= The Mello-Kings =

Former American doo-wop group

The Mello-Kings were an American doo-wop group, who became popular in the late 1950s with their song, "Tonite, Tonite" (1957).

The group consisted of brothers Jerry and Bob Scholl, Eddie Quinn, Neil Arena and Larry Esposito. The quintet was formed in 1956 at a high school in Mount Vernon, New York, United States, under the guidance of manager Dick Levister. Originally named the Mellotones, the group was signed to the Herald label.

"Tonite, Tonite" was written by Billy Myles, a staff composer for the label. The group was forced to change its name after the single's release, as another group had already claimed Mellotones.
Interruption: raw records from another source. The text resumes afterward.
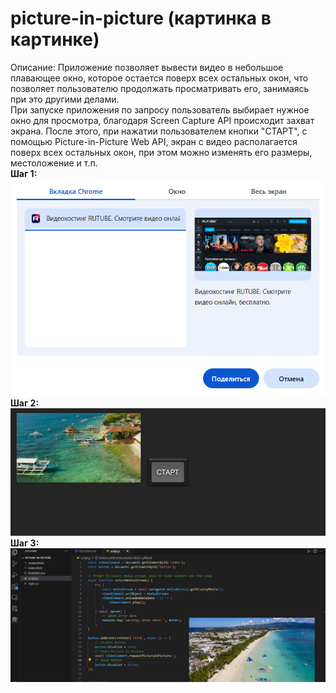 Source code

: # picture-in-picture (картинка в картинке)
Описание: Приложение позволяет вывести видео в небольшое плавающее окно, которое остается поверх всех остальных окон, что позволяет пользователю продолжать просматривать его, занимаясь при это другими делами.<br />
При запуске приложения по запросу пользователь выбирает нужное окно для просмотра, благодаря Screen Capture API происходит захват экрана. После этого, при нажатии пользователем кнопки "СТАРТ", с помощью Picture-in-Picture Web API, экран с видео располагается поверх всех остальных окон, при этом можно изменять его размеры, местоложение и т.п.<br />
**Шаг 1:**
!['Скриншот проекта 1'](../images/screenshot01.PNG)
**Шаг 2:**
!['Скриншот проекта 2'](../images/screenshot02.PNG)
**Шаг 3:**
!['Скриншот проекта 3'](../images/screenshot03.PNG)

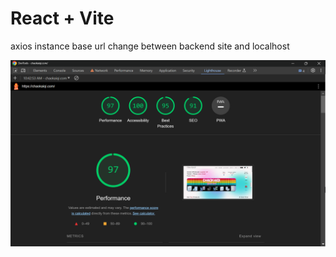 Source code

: # React + Vite

axios instance base url change between backend site and localhost

![screenshot](/public/ScreenshotPerformance.png) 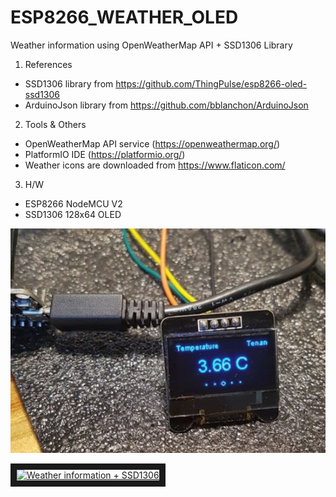 # ESP8266_WEATHER_OLED
Weather information using OpenWeatherMap API + SSD1306 Library

1. References
- SSD1306 library from https://github.com/ThingPulse/esp8266-oled-ssd1306 <br>
- ArduinoJson library from https://github.com/bblanchon/ArduinoJson <br>

2. Tools & Others
 - OpenWeatherMap API service (https://openweathermap.org/) <br>
 - PlatformIO IDE (https://platformio.org/) <br>
 - Weather icons are downloaded from https://www.flaticon.com/ <br>
  
 3. H/W
 - ESP8266 NodeMCU V2 <br>
 - SSD1306 128x64 OLED <br>
 
![weather_oled](./weather_oled.JPG)<br>

<a href="https://youtu.be/ZmdSWz6VyoQ" target="_blank"><img src="https://i.ytimg.com/vi/ZmdSWz6VyoQ/2.jpg?time=1540998040449" 
alt="Weather information + SSD1306" width="240" height="180" border="10" /></a>
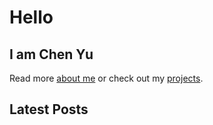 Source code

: # Hello

## I am Chen Yu

Read more [about me](/about) or check out my [projects](/projects).

## Latest Posts
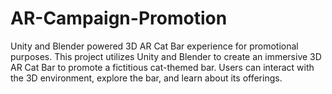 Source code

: # AR-Campaign-Promotion
Unity and Blender powered 3D AR Cat Bar experience for promotional purposes.  This project utilizes Unity and Blender to create an immersive 3D AR Cat Bar to promote a fictitious cat-themed bar. Users can interact with the 3D environment, explore the bar, and learn about its offerings.
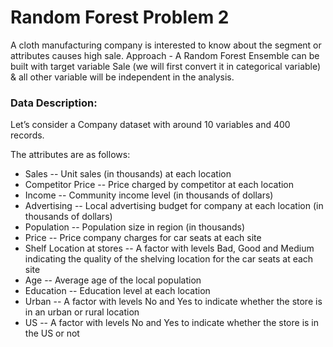 # Random Forest Problem 2

A cloth manufacturing company is interested to know about the segment or attributes causes high sale. 
Approach - A Random Forest Ensemble can be built with target variable Sale (we will first convert it in categorical variable) & all other variable will be independent in the analysis.  

### Data Description:

Let’s consider a Company dataset with around 10 variables and 400 records. 


The attributes are as follows: 
- Sales -- Unit sales (in thousands) at each location
- Competitor Price -- Price charged by competitor at each location
- Income -- Community income level (in thousands of dollars)
- Advertising -- Local advertising budget for company at each location (in thousands of dollars)
- Population -- Population size in region (in thousands)
- Price -- Price company charges for car seats at each site
- Shelf Location at stores -- A factor with levels Bad, Good and Medium indicating the quality of the shelving location for the car seats at each site
- Age -- Average age of the local population
- Education -- Education level at each location
- Urban -- A factor with levels No and Yes to indicate whether the store is in an urban or rural location
- US -- A factor with levels No and Yes to indicate whether the store is in the US or not  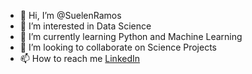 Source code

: - 👋 Hi, I’m @SuelenRamos
- 👀 I’m interested in Data Science 
- 🌱 I’m currently learning Python and Machine Learning
- 💞️ I’m looking to collaborate on Science Projects
- 📫 How to reach me <a href="https://www.linkedin.com/in/suelennramos/">LinkedIn</a>

<!---
SuelenRamos/SuelenRamos is a ✨ special ✨ repository because its `README.md` (this file) appears on your GitHub profile.
You can click the Preview link to take a look at your changes.
--->
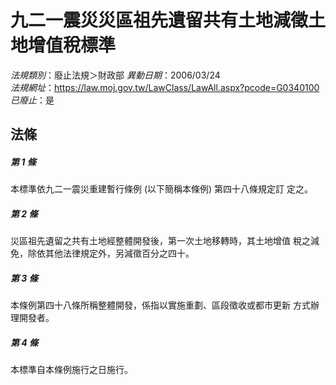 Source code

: # 九二一震災災區祖先遺留共有土地減徵土地增值稅標準

*法規類別*：廢止法規＞財政部
*異動日期*：2006/03/24  
*法規網址*：https://law.moj.gov.tw/LawClass/LawAll.aspx?pcode=G0340100
*已廢止*：是


## 法條
##### 第 1 條
本標準依九二一震災重建暫行條例 (以下簡稱本條例) 第四十八條規定訂
定之。

##### 第 2 條
災區祖先遺留之共有土地經整體開發後，第一次土地移轉時，其土地增值
稅之減免，除依其他法律規定外，另減徵百分之四十。

##### 第 3 條
本條例第四十八條所稱整體開發，係指以實施重劃、區段徵收或都市更新
方式辦理開發者。

##### 第 4 條
本標準自本條例施行之日施行。


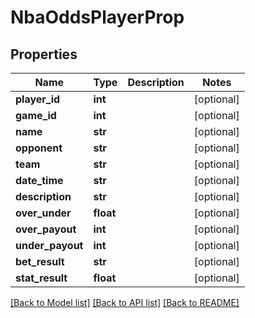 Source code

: # NbaOddsPlayerProp

## Properties
Name | Type | Description | Notes
------------ | ------------- | ------------- | -------------
**player_id** | **int** |  | [optional] 
**game_id** | **int** |  | [optional] 
**name** | **str** |  | [optional] 
**opponent** | **str** |  | [optional] 
**team** | **str** |  | [optional] 
**date_time** | **str** |  | [optional] 
**description** | **str** |  | [optional] 
**over_under** | **float** |  | [optional] 
**over_payout** | **int** |  | [optional] 
**under_payout** | **int** |  | [optional] 
**bet_result** | **str** |  | [optional] 
**stat_result** | **float** |  | [optional] 

[[Back to Model list]](../README.md#documentation-for-models) [[Back to API list]](../README.md#documentation-for-api-endpoints) [[Back to README]](../README.md)

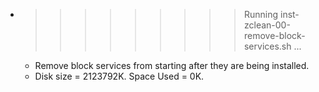 * >>>>>>>>> Running inst-zclean-00-remove-block-services.sh ...
  * Remove block services from starting after they are being installed.
  * Disk size = 2123792K. Space Used = 0K.
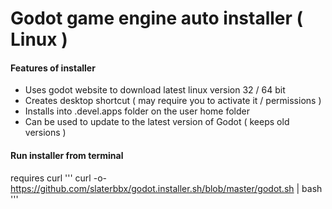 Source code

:   

# Godot game engine auto installer ( Linux )
#### Features of installer
- Uses godot website to download latest linux version 32 / 64 bit
- Creates desktop shortcut ( may require you to activate it / permissions )
- Installs into .devel.apps folder on the user home folder
- Can be used to update to the latest version of Godot ( keeps old versions )

#### Run installer from terminal
requires curl
'''
curl -o- https://github.com/slaterbbx/godot.installer.sh/blob/master/godot.sh | bash
'''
The record lasted more than ten weeks on the US pop chart.

In 1957 the group recorded several more singles, including "The Chapel on the Hill" and "Baby Tell Me Why Why Why", which did not chart, and "Valerie", which became a New York regional hit.
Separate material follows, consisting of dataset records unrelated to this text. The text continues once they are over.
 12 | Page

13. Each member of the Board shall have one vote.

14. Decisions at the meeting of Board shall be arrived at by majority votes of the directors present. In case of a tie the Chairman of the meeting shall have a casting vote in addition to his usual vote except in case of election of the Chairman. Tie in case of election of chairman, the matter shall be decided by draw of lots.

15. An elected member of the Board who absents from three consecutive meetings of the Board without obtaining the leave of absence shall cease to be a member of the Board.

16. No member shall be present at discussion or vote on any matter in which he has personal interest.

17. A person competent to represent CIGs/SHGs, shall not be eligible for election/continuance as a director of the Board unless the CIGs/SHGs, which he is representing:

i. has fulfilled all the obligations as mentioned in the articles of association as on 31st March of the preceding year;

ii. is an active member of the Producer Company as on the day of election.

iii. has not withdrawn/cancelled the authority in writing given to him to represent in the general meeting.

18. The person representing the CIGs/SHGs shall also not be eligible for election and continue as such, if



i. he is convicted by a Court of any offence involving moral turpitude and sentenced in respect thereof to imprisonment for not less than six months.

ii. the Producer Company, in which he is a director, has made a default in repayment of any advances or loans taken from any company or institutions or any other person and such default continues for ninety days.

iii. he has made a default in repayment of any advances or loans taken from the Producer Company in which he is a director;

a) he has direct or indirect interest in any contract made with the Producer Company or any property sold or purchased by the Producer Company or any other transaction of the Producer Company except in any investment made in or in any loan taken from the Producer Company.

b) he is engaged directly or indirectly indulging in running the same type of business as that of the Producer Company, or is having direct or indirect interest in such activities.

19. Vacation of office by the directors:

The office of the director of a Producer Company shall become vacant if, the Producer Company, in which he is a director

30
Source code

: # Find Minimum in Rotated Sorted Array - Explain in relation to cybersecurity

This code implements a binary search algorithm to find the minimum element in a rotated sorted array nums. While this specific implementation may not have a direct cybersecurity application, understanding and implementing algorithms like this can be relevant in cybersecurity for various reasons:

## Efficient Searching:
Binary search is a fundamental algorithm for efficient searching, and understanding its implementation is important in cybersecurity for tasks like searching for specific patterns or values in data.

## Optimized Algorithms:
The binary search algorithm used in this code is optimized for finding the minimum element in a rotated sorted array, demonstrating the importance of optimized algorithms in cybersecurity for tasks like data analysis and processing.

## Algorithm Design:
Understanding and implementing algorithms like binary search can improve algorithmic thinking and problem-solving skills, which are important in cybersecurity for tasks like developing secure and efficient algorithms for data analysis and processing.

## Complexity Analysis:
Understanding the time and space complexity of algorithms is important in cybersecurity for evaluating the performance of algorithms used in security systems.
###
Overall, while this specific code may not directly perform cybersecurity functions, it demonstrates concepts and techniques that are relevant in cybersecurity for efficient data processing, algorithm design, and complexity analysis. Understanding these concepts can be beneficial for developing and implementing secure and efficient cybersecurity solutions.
They appeared in the film Sweet Beat (1959).

Later, the quartet became a quintet with Anthony Pinto joining the group. The group appeared in revival shows in the late 1960s and early 1970s. On August 27, 1975, lead singer Bob Scholl was killed in a boating accident. The group began performing entirely at private corporate events throughout the years led by Jerry Scholl.

Richard Levister was locally popular in his own right as a musician who played the Hammond B-3 organ, and headed up a jazz-R&B trio that featured his brother, Millard Levister, on drums and either Jimmy Hill on alto or Mat Lewis on tenor saxophone. They played music clubs around Westchester County such as the Empire Room and The Blue Rose in New Rochelle. When Levister retired from the jazz/R&B scene, he continued working as a church organist in Mt. Vernon, New York, until his death at the age of 87 on December 7, 2014.

Jerry Scholl, a founding member, kept the Mello-Kings legacy moving forward with his partner and former Mello-King, Mick Mansueto. Eddie Quinn, the original second tenor, died on October 8, 2006. Scholl died on April 30, 2019. Prior to his death he asked his partner, Mansueto, to carry on the legacy of The Mello-Kings. Today they perform at casinos, performing art centers, theaters and festivals. In honor of Scholl, they book as Jerry Scholl presents The Mello-Kings.

On 4 December 2022, original member Neil Arena, with Ben Stephens, published Tonite, Tonite: The Story of the Original Mello-Kings.